Observability

View as Markdown

Use the Observability plugin when you need to inspect NeMo Relay lifecycle events in process or export agent activity to tracing, trajectory, or analysis systems from one plugin configuration document.

Observability in NeMo Relay starts with events. Scopes, marks, managed tool calls, managed LLM calls, middleware, and manual lifecycle APIs emit the canonical Agent Trajectory Observability Format (ATOF) event stream. Subscribers consume that stream in process, and exporter-oriented subscribers write raw ATOF JSONL or translate events into Agent Trajectory Interchange Format (ATIF), OpenTelemetry, or OpenInference.

The first-party plugin component has kind observability. It can install:

  • Agent Trajectory Observability Format (ATOF) JSONL export for raw lifecycle events.
  • Agent Trajectory Interchange Format (ATIF) trajectory export for each top-level agent scope.
  • OpenTelemetry OTLP trace export.
  • OpenInference-oriented OTLP trace export.

Plugin-Managed Versus Manual Export

Use the Observability plugin for process-level exporter setup that should be activated from config, plugins.toml, or a shared plugin document.

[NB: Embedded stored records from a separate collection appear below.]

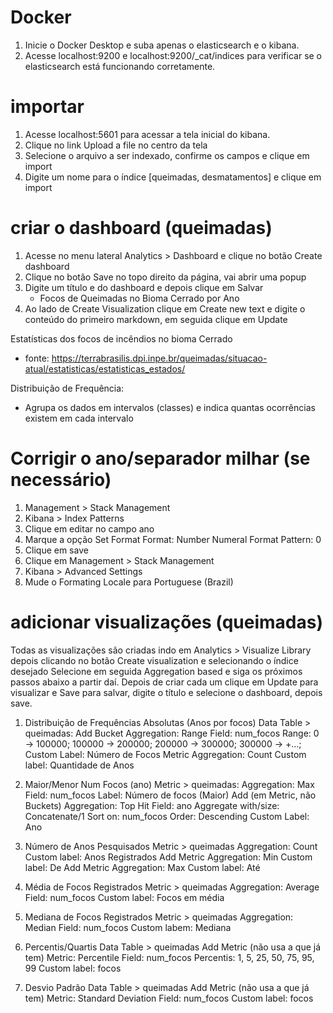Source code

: # Docker
1. Inicie o Docker Desktop e suba apenas o elasticsearch e o kibana.
2. Acesse localhost:9200 e localhost:9200/_cat/indices para verificar se o elasticsearch está funcionando corretamente.

# importar
1. Acesse localhost:5601 para acessar a tela inicial do kibana.
2. Clique no link Upload a file no centro da tela
3. Selecione o arquivo a ser indexado, confirme os campos e clique em import
4. Digite um nome para o índice [queimadas, desmatamentos] e clique em import

# criar o dashboard (queimadas)
1. Acesse no menu lateral Analytics > Dashboard e clique no botão Create dashboard
2. Clique no botão Save no topo direito da página, vai abrir uma popup
3. Digite um título e do dashboard e depois clique em Salvar
     - Focos de Queimadas no Bioma Cerrado por Ano
4. Ao lado de Create Visualization clique em Create new text e digite o conteúdo do primeiro markdown, em seguida clique em Update

Estatísticas dos focos de incêndios no bioma Cerrado
 - fonte: https://terrabrasilis.dpi.inpe.br/queimadas/situacao-atual/estatisticas/estatisticas_estados/

Distribuição de Frequência: 
 - Agrupa os dados em intervalos (classes) e indica quantas ocorrências existem em cada intervalo

# Corrigir o ano/separador milhar (se necessário)
1. Management > Stack Management
2. Kibana > Index Patterns
3. Clique em editar no campo ano
4. Marque a opção Set Format
     Format: Number
     Numeral Format Pattern: 0
5. Clique em save
6. Clique em Management > Stack Management
7. Kibana > Advanced Settings
8. Mude o Formating Locale para Portuguese (Brazil)

# adicionar visualizações (queimadas)
Todas as visualizações são criadas indo em Analytics > Visualize Library
depois clicando no botão Create visualization e selecionando o índice desejado
Selecione em seguida Aggregation based e siga os próximos passos abaixo a partir daí.
Depois de criar cada um clique em Update para visualizar e Save para salvar, digite o título e selecione o dashboard, depois save.

1. Distribuição de Frequências Absolutas (Anos por focos)
Data Table > queimadas:
Add Bucket
     Aggregation: Range
     Field: num_focos
     Range: 0 -> 100000; 100000 -> 200000; 200000 -> 300000; 300000 -> +...; 
     Custom Label: Número de Focos
Metric
     Aggregation: Count
     Custom label: Quantidade de Anos

2. Maior/Menor Num Focos (ano)
Metric > queimadas:
     Aggregation: Max
     Field: num_focos
     Label: Número de focos (Maior)
Add (em Metric, não Buckets)
     Aggregation: Top Hit
     Field: ano
     Aggregate with/size: Concatenate/1
     Sort on: num_focos
     Order: Descending
     Custom Label: Ano

3. Número de Anos Pesquisados
Metric > queimadas
     Aggregation: Count
     Custom label: Anos Registrados
Add Metric
     Aggregation: Min
     Custom label: De
Add Metric
     Aggregation: Max
     Custom label: Até

4. Média de Focos Registrados
Metric > queimadas
     Aggregation: Average
     Field: num_focos
     Custom label: Focos em média

5. Mediana de Focos Registrados
Metric > queimadas
     Aggregation: Median
     Field: num_focos
     Custom labem: Mediana

6. Percentis/Quartis
Data Table > queimadas
Add Metric (não usa a que já tem)
     Metric: Percentile
     Field: num_focos
     Percentis: 1, 5, 25, 50, 75, 95, 99
     Custom label: focos

7. Desvio Padrão
Data Table > queimadas
Add Metric (não usa a que já tem)
     Metric: Standard Deviation 
     Field: num_focos
     Custom label: focos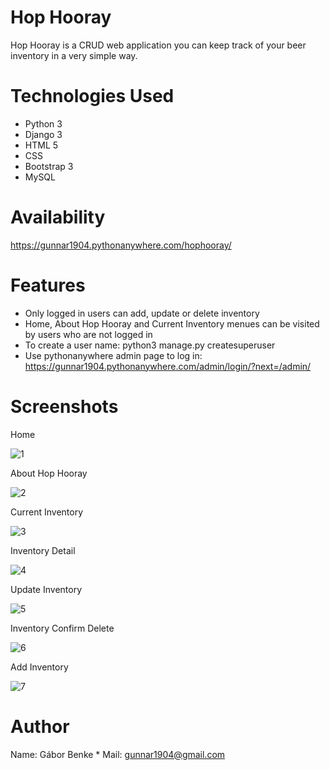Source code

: # Hop Hooray
Hop Hooray is a CRUD web application you can keep track of your beer inventory in a very simple way.

# Technologies Used
- Python 3
- Django 3
- HTML 5
- CSS
- Bootstrap 3
- MySQL

# Availability
https://gunnar1904.pythonanywhere.com/hophooray/

# Features
- Only logged in users can add, update or delete inventory
- Home, About Hop Hooray and Current Inventory menues can be visited by users who are not logged in
- To create a user name: python3 manage.py createsuperuser
- Use pythonanywhere admin page to log in: https://gunnar1904.pythonanywhere.com/admin/login/?next=/admin/

# Screenshots

Home

![1](https://user-images.githubusercontent.com/69115195/161383532-dacf6e34-79b4-43e2-8947-70ef89f1ecec.PNG)

About Hop Hooray

![2](https://user-images.githubusercontent.com/69115195/161383551-3eb94ffb-202f-467b-8484-1ac6d1afdea4.PNG)

Current Inventory

![3](https://user-images.githubusercontent.com/69115195/161383558-766d0344-a2d0-48de-b993-af1308914568.PNG)

Inventory Detail

![4](https://user-images.githubusercontent.com/69115195/161383587-d1f2b3df-3774-4358-8bff-17f422c967c0.PNG)

Update Inventory

![5](https://user-images.githubusercontent.com/69115195/161383595-e4adc900-d38f-4550-9d55-f830095f290a.PNG)

Inventory Confirm Delete

![6](https://user-images.githubusercontent.com/69115195/161383603-a4eca3e3-f558-4061-a19b-254e861a678d.PNG)

Add Inventory

![7](https://user-images.githubusercontent.com/69115195/161383625-08359b7a-ff26-4dd9-bba8-10880ac0c8de.PNG)

# Author

Name: Gábor Benke * Mail: gunnar1904@gmail.com
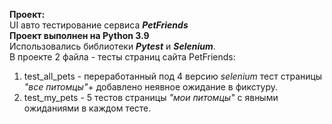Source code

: **Проект:**\
UI авто тестирование сервиса ***PetFriends***\
**Проект выполнен на Python 3.9**\
Использовались библиотеки ***Pytest*** и ***Selenium***.   
В проекте 2 файла - тесты страниц сайта PetFriends:   
1. test_all_pets - переработанный под 4 версию *selenium* тест страницы *"все питомцы"*+ добавлено неявное ожидание в фикстуру.   
2. test_my_pets - 5 тестов страницы *"мои питомцы"* с явными ожиданиями в каждом тесте.

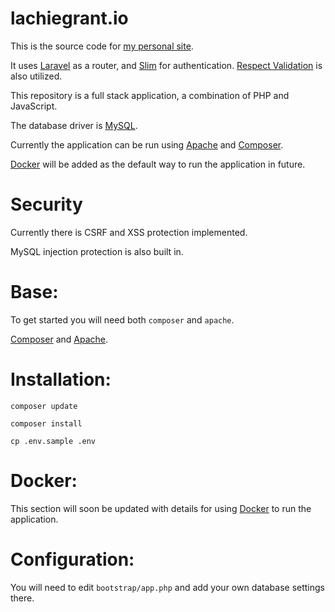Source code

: lachiegrant.io
=

This is the source code for [my personal site](http://www.lachiegrant.io).

It uses [Laravel](https://laravel.com/) as a router, and [Slim](https://www.slimframework.com/) for authentication. [Respect Validation](https://github.com/Respect/Validation) is also utilized.

This repository is a full stack application, a combination of PHP and JavaScript.

The database driver is [MySQL](https://www.mysql.com/).

Currently the application can be run using [Apache](http://www.apache.org/) and [Composer](https://getcomposer.org/).

[Docker](https://www.docker.com) will be added as the default way to run the application in future.

Security
=
Currently there is CSRF and XSS protection implemented.

MySQL injection protection is also built in.

Base:
=
To get started you will need both `composer` and `apache`.

[Composer](https://getcomposer.org/) and [Apache](http://www.apache.org/).

Installation:
=
`composer update` 

`composer install` 

`cp .env.sample .env`

Docker:
=
This section will soon be updated with details for using [Docker](https://www.docker.com/) to run the application.

Configuration:
=
You will need to edit `bootstrap/app.php` and add your own database settings there.
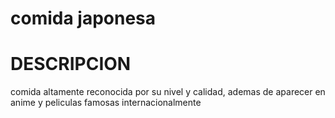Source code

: # comida japonesa

#  DESCRIPCION
comida altamente reconocida por su nivel y calidad, ademas de aparecer en anime y peliculas famosas internacionalmente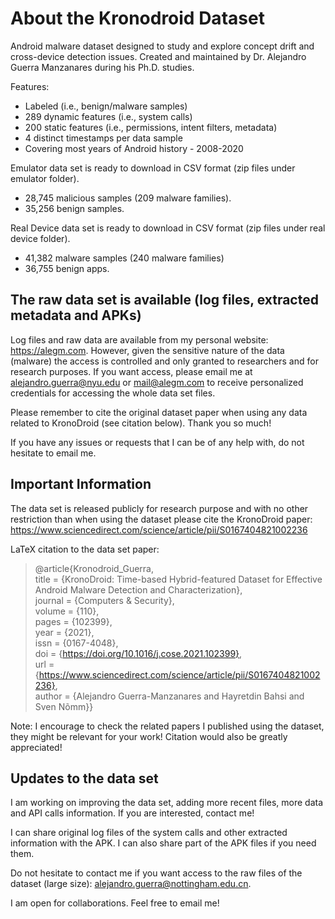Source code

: # About the Kronodroid Dataset

Android malware dataset designed to study and explore concept drift and cross-device detection issues. Created and maintained by Dr. Alejandro Guerra Manzanares during his Ph.D. studies. 

Features:

- Labeled (i.e., benign/malware samples)
- 289 dynamic features (i.e., system calls)
- 200 static features (i.e., permissions, intent filters, metadata)
- 4 distinct timestamps per data sample
- Covering most years of Android history - 2008-2020


Emulator data set is ready to download in CSV format (zip files under emulator folder). 
  - 28,745 malicious samples (209 malware families).
  - 35,256 benign samples.

Real Device data set is ready to download in CSV format (zip files under real device folder).  
  - 41,382 malware samples (240 malware families)
  - 36,755 benign apps.

## The raw data set is available (log files, extracted metadata and APKs)

Log files and raw data are available from my personal website: https://alegm.com. 
However, given the sensitive nature of the data (malware) the access is controlled and only granted to researchers and for research purposes. If you want access, please email me at alejandro.guerra@nyu.edu or mail@alegm.com to receive personalized credentials for accessing the whole data set files. 

Please remember to cite the original dataset paper when using any data related to KronoDroid (see citation below). Thank you so much!

If you have any issues or requests that I can be of any help with, do not hesitate to email me.

## Important Information

The data set is released publicly for research purpose and with no other restriction than when using the dataset please cite the KronoDroid paper:
https://www.sciencedirect.com/science/article/pii/S0167404821002236

LaTeX citation to the data set paper:

>@article{Kronodroid_Guerra, <br/>
title = {KronoDroid: Time-based Hybrid-featured Dataset for Effective Android Malware Detection and Characterization}, <br/>
journal = {Computers & Security}, <br/>
volume = {110}, <br/>
pages = {102399}, <br/>
year = {2021}, <br/>
issn = {0167-4048}, <br/>
doi = {https://doi.org/10.1016/j.cose.2021.102399}, <br/>
url = {https://www.sciencedirect.com/science/article/pii/S0167404821002236}, <br/>
author = {Alejandro Guerra-Manzanares and Hayretdin Bahsi and Sven Nõmm}} <br/>

Note: I encourage to check the related papers I published using the dataset, they might be relevant for your work! Citation would also be greatly appreciated!

## Updates to the data set

I am working on improving the data set, adding more recent files, more data and API calls information. If you are interested, contact me!

I can share original log files of the system calls and other extracted information with the APK. I can also share part of the APK files if you need them. 

Do not hesitate to contact me if you want access to the raw files of the dataset (large size): alejandro.guerra@nottingham.edu.cn.

I am open for collaborations. Feel free to email me!
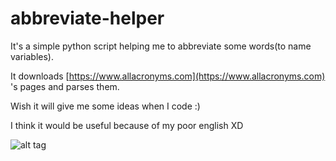 # abbreviate-helper
It's a simple python script helping me to abbreviate some words(to name variables).

It downloads [https://www.allacronyms.com](https://www.allacronyms.com) 's pages and parses them.

Wish it will give me some ideas when I code :)

I think it would be useful because of my poor english XD

![alt tag](https://github.com/nobodyzxc/abbreviate-helper/blob/master/img/demo.png)
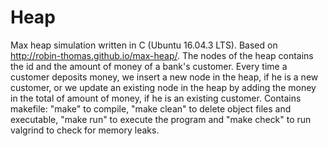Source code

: # Heap
Max heap simulation written in C (Ubuntu 16.04.3 LTS). Based on http://robin-thomas.github.io/max-heap/. The nodes of the heap contains the id and the amount of money of a bank's customer. Every time a customer deposits money, we insert a new node in the heap, if he is a new customer, or we update an existing node in the heap by adding the money in the total of amount of money, if he is an existing customer. Contains makefile: "make" to compile, "make clean" to delete object files and executable, "make run" to execute the program and "make check" to run valgrind to check for memory leaks.
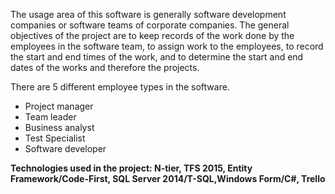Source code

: The usage area of this software is generally software development companies or software teams of corporate companies. The general objectives of the project are to keep records of the work done by the employees in the software team, to assign work to the employees, to record the start and end times of the work, and to determine the start and end dates of the works and therefore the projects.

There are 5 different employee types in the software.

* Project manager
* Team leader
* Business analyst
* Test Specialist
* Software developer

**Technologies used in the project: N-tier, TFS 2015, Entity Framework/Code-First, SQL Server 2014/T-SQL,Windows Form/C#, Trello**

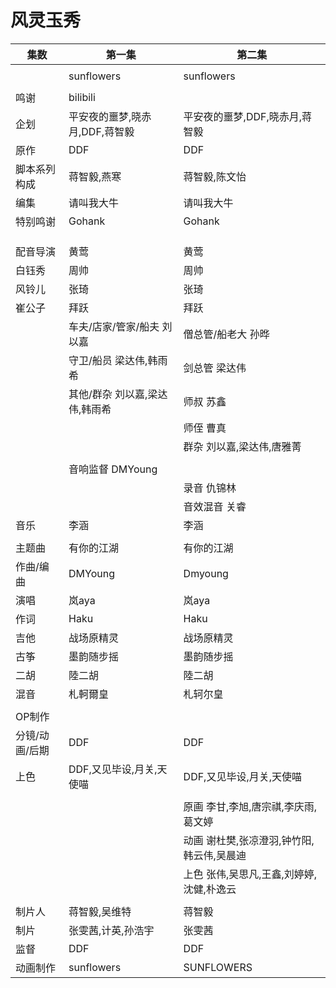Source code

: # 风灵玉秀  


|集数|第一集|第二集|
|-|-|-|
| | 
| |sunflowers|sunflowers|
| |
|鸣谢|bilibili| |
|企划|平安夜的噩梦,晓赤月,DDF,蒋智毅|平安夜的噩梦,DDF,晓赤月,蒋智毅|
|原作|DDF|DDF|
|脚本系列构成|蒋智毅,燕寒|蒋智毅,陈文怡|
|编集|请叫我大牛|请叫我大牛|
|特别鸣谢|Gohank|Gohank|
| |
| |
| |
|配音导演|黄莺|黄莺|
|白钰秀|周帅|周帅|
|风铃儿|张琦|张琦|
|崔公子|拜跃|拜跃|
| |车夫/店家/管家/船夫  刘以嘉|僧总管/船老大  孙晔|
| |守卫/船员  梁达伟,韩雨希|剑总管  梁达伟|
| |其他/群杂  刘以嘉,梁达伟,韩雨希|师叔  苏鑫|
| | |师侄  曹真|
| | |群杂  刘以嘉,梁达伟,唐雅菁|
| |
| |音响监督  DMYoung| |
| | |录音  仇锦林|
| | |音效混音  关睿| 
|音乐|李涵|李涵|
| |
|主题曲|有你的江湖|有你的江湖|
|作曲/编曲|DMYoung|Dmyoung|
|演唱|岚aya|岚aya|
|作词|Haku|Haku|
|吉他|战场原精灵|战场原精灵|
|古筝|墨韵随步摇|墨韵随步摇|
|二胡|陸二胡|陸二胡|
|混音|札軻爾皇|札轲尔皇|
| |
|OP制作|
|分镜/动画/后期|DDF|DDF|
|上色|DDF,又见毕设,月关,天使喵|DDF,又见毕设,月关,天使喵|
| |
| | |原画  李甘,李旭,唐宗祺,李庆雨,葛文婷|
| | |动画  谢杜樊,张凉澄羽,钟竹阳,韩云伟,吴晨迪|
| | |上色  张伟,吴思凡,王鑫,刘婷婷,沈健,朴逸云|
| |
|制片人|蒋智毅,吴维特|蒋智毅|
|制片|张雯茜,计英,孙浩宇|张雯茜|
|监督|DDF|DDF|
|动画制作|sunflowers|SUNFLOWERS|
 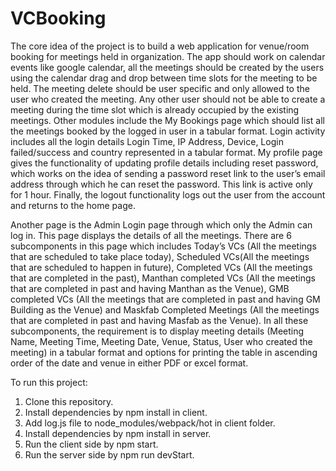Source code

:# VCBooking
<p>The core idea of the project is to build a web application for venue/room booking for meetings held in organization. The app should work on calendar events like google calendar, all the meetings should be created by the users using the calendar drag and drop between time slots for the meeting to be held. The meeting delete should be user specific and only allowed to the user who created the meeting. Any other user should not be able to create a meeting during the time slot which is already occupied by the existing meetings. Other modules include the My Bookings page which should list all the meetings booked by the logged in user in a tabular format. Login activity includes all the login details Login Time, IP Address, Device, Login failed/success and country represented in a tabular format. My profile page gives the functionality of updating profile details including reset password, which works on the idea of sending a password reset link to the user’s email address through which he can reset the password. This link is active only for 1 hour. Finally, the logout functionality logs out the user from the account and returns to the home page.</p>
<p>Another page is the Admin Login page through which only the Admin can log in. This page displays the details of all the meetings. There are 6 subcomponents in this page which includes Today’s VCs (All the meetings that are scheduled to take place today), Scheduled VCs(All the meetings that are scheduled to happen in future), Completed VCs (All the meetings that are completed in the past), Manthan completed VCs (All the meetings that are completed in past and having Manthan as the Venue), GMB completed VCs (All the meetings that are completed in past and having GM Building as the Venue) and Maskfab Completed Meetings (All the meetings that are completed in past and having Masfab as the Venue). In all these subcomponents, the requirement is to display meeting details (Meeting Name, Meeting Time, Meeting Date, Venue, Status, User who created the meeting) in a tabular format and options for printing the table in ascending order of the date and venue in either PDF or excel format.</p>

To run this project:
<ol>
<li>Clone this repository.
<li>Install dependencies by npm install in client.
<li>Add log.js file to node_modules/webpack/hot in client folder.
<li>Install dependencies by npm install in server.
<li>Run the client side by npm start.
<li>Run the server side by npm run devStart.
</ol>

Use manual subscriber or exporter APIs when a test, script, or application needs direct control over registration names, collection windows, explicit flush timing, or per-run exporter objects. The plugin owns subscriber names and teardown for the sections it enables.

Use Observability When

Start here when you need to:

  • Verify that instrumentation is attached to the right scope.
  • Inspect tool and LLM inputs and outputs after sanitization.
  • Correlate concurrent agent runs by root scope.
  • Export traces to OTLP-compatible infrastructure.
  • Produce trajectory data for analysis, replay, or evaluation workflows.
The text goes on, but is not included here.